There are more odd suits.

(2) The three cards are: two of one suit, one of another.
. . There is one suit with odd number of cards.
. . There is one suit with an even number of cards.
It is a "tie".

(3) The three cards are of three different suits.
. . There is one card of the first suit.
. . There is one card of the second suit.
. . There is one card of the third suit.
. . There are three suits with an odd number of each.
There are more odd suits.

It is more likely to have more suits with an odd number of cards.

3. To expand slightly on Soroban's response:

$\displaystyle P(\text{3 suited}) = \frac{{52}} {{52}} \times \frac{{12}} {{51}} \times \frac{{11}} {{50}} = \frac{{22}} {{425}}$ Here, you have only an odd number of suited cards.

$\displaystyle P(\text{2 suited, 1 not suited}) =3\left( {\frac{{52}} {{52}} \times \frac{{12}} {{51}} \times \frac{{39}} {{50}}} \right) = \frac{{234}} {{425}}$ Here, you have an odd and an even number of suited cards.

$\displaystyle P(\text{0 suited}) = \frac{{52}} {{52}} \times \frac{{39}} {{51}} \times \frac{{26}} {{50}} = \frac{{169}} {{425}}$ Here, you have only an odd number of suited cards

In all 3 cases, you have a at least one suit with an odd number of cards, so the probability of having an odd number of suited cards out of 3 dealt cards is $\displaystyle \frac{{22}}{{425}}+\frac{{254}}{{425}}+\frac{{169} }{{425}}=1$, whereas only in the second case do you have a suit with an even number of cards, so the probability of that situation is $\displaystyle \frac{{254}}{{425}}\approx.55$. It is intuitively obvious though that you will ALWAYS have a suit with an odd number of cards if you are dealt an odd number of cards, because it is impossible to partition a set with odd order into subsets of only even order.

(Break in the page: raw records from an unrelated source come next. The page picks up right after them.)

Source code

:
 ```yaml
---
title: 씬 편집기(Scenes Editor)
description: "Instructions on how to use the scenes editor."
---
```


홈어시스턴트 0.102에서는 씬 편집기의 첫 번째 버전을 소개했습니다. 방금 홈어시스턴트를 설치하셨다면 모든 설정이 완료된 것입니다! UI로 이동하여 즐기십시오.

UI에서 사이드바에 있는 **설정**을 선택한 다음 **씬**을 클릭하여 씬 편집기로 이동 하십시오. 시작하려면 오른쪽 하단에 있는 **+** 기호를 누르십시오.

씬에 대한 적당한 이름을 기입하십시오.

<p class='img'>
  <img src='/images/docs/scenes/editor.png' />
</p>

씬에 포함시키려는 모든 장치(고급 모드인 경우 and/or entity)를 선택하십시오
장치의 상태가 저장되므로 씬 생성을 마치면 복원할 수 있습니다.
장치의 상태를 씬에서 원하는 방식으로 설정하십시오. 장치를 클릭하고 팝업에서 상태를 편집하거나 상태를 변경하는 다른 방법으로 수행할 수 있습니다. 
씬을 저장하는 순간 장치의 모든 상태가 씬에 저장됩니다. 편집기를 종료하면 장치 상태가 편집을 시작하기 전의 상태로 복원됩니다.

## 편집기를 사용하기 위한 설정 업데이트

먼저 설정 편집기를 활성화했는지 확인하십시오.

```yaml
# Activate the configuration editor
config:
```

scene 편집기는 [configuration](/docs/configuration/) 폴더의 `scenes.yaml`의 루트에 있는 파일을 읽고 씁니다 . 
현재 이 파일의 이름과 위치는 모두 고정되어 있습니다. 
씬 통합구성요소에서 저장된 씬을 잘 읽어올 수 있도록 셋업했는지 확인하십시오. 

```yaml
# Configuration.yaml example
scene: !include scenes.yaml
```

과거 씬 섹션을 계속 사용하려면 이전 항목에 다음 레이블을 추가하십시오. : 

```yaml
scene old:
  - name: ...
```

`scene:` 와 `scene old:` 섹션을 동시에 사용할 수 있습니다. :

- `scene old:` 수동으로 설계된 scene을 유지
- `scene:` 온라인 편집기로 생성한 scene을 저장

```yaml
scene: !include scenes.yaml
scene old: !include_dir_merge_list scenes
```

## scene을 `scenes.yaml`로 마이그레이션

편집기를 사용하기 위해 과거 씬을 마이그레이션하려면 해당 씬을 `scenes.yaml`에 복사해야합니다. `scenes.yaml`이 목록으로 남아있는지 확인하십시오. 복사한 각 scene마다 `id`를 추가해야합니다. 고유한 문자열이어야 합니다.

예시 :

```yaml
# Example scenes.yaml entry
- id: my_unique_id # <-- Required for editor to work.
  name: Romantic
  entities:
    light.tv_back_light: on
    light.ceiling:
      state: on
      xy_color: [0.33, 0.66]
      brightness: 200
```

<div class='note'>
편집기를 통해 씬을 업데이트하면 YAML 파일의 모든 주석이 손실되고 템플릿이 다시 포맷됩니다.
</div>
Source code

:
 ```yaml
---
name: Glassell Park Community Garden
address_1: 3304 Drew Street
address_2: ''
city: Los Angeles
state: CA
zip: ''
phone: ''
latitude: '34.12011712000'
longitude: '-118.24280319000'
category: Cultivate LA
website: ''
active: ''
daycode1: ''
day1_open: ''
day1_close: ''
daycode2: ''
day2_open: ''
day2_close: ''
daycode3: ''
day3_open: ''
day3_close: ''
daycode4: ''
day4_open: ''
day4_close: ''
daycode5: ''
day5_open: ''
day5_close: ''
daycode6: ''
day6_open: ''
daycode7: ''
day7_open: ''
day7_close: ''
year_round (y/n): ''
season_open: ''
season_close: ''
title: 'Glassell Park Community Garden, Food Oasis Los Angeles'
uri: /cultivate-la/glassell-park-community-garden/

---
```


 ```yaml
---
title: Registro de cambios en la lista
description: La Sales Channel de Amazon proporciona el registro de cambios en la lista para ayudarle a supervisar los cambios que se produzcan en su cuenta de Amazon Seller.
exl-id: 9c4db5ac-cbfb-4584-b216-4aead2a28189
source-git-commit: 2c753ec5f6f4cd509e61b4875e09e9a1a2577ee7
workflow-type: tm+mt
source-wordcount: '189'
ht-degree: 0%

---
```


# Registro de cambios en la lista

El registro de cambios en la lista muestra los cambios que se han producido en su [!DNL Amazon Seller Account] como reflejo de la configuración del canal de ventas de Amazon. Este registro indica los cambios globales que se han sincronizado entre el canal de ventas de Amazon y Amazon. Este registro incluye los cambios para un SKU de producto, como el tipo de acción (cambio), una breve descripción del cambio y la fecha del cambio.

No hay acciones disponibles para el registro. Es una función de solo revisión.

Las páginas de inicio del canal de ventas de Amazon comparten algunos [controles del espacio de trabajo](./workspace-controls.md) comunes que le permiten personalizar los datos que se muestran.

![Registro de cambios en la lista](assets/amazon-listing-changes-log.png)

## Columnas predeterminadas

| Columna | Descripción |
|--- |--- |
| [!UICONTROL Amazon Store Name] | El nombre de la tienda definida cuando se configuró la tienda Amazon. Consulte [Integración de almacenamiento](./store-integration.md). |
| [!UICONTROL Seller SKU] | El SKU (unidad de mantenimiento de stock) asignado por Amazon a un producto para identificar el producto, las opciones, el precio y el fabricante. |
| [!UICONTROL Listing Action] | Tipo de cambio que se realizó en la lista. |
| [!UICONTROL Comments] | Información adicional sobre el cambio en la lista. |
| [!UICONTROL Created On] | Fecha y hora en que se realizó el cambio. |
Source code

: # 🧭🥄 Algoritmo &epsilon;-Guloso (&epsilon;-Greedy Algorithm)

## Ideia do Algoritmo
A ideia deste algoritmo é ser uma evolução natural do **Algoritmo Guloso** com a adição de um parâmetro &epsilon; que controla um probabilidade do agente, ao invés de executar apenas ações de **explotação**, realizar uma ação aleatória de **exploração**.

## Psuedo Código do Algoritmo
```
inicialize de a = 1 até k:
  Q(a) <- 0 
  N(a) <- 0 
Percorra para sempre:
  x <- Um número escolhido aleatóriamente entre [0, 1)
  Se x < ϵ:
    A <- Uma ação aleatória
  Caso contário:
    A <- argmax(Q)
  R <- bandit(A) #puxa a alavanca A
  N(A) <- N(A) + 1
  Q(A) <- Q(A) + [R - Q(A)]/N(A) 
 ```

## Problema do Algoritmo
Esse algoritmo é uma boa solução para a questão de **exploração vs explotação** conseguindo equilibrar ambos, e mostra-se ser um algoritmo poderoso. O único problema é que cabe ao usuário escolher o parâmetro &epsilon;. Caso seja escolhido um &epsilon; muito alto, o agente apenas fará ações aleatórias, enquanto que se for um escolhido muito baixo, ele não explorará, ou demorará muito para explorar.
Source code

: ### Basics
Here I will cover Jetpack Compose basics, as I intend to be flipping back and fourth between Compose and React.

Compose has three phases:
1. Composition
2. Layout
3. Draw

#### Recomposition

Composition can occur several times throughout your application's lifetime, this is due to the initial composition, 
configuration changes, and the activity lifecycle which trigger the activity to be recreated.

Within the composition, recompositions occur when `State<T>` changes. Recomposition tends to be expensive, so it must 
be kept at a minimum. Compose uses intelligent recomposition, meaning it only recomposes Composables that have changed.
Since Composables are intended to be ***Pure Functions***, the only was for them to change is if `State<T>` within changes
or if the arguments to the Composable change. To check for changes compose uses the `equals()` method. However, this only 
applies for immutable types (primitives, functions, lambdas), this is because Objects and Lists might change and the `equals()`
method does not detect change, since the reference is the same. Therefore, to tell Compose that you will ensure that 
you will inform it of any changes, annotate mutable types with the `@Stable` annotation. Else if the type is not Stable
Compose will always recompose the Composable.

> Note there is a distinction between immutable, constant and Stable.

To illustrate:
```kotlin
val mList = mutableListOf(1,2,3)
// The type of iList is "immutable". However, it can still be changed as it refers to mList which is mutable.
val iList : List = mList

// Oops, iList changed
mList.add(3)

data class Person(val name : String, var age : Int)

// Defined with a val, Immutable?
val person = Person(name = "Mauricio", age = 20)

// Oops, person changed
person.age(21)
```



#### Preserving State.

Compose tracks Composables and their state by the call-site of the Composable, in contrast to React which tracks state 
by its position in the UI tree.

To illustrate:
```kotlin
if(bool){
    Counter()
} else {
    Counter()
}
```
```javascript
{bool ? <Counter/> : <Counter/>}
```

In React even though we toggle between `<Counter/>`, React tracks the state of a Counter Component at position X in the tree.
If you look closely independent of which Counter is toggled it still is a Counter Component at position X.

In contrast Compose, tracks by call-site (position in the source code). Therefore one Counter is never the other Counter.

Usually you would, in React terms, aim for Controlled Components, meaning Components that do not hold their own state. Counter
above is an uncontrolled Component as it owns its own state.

This leads me to believe you may have not properly described the problem, as the result is rather trivial.

4. you are reading the problem right, but i have one point that you ignoring the 0 which an even number,for example the 1st case we got 3 cards for the same suit so we got 0 cards of the other suits so we got now 3 suits with even number which is 0 .

Originally Posted by Soroban
Hello, spywx!

I hope I'm reading the problem correctly . . .

There are three possible outcomes . . .

(1) The three cards are of the same suit.
. . There is one suit with an odd number of cards.
. . There are no suits with an even number of cards.
There are more odd suits.

(2) The three cards are: two of one suit, one of another.
. . There is one suit with odd number of cards.
. . There is one suit with an even number of cards.
It is a "tie".

(3) The three cards are of three different suits.
. . There is one card of the first suit.
. . There is one card of the second suit.
. . There is one card of the third suit.
. . There are three suits with an odd number of each.
There are more odd suits.

It is more likely to have more suits with an odd number of cards.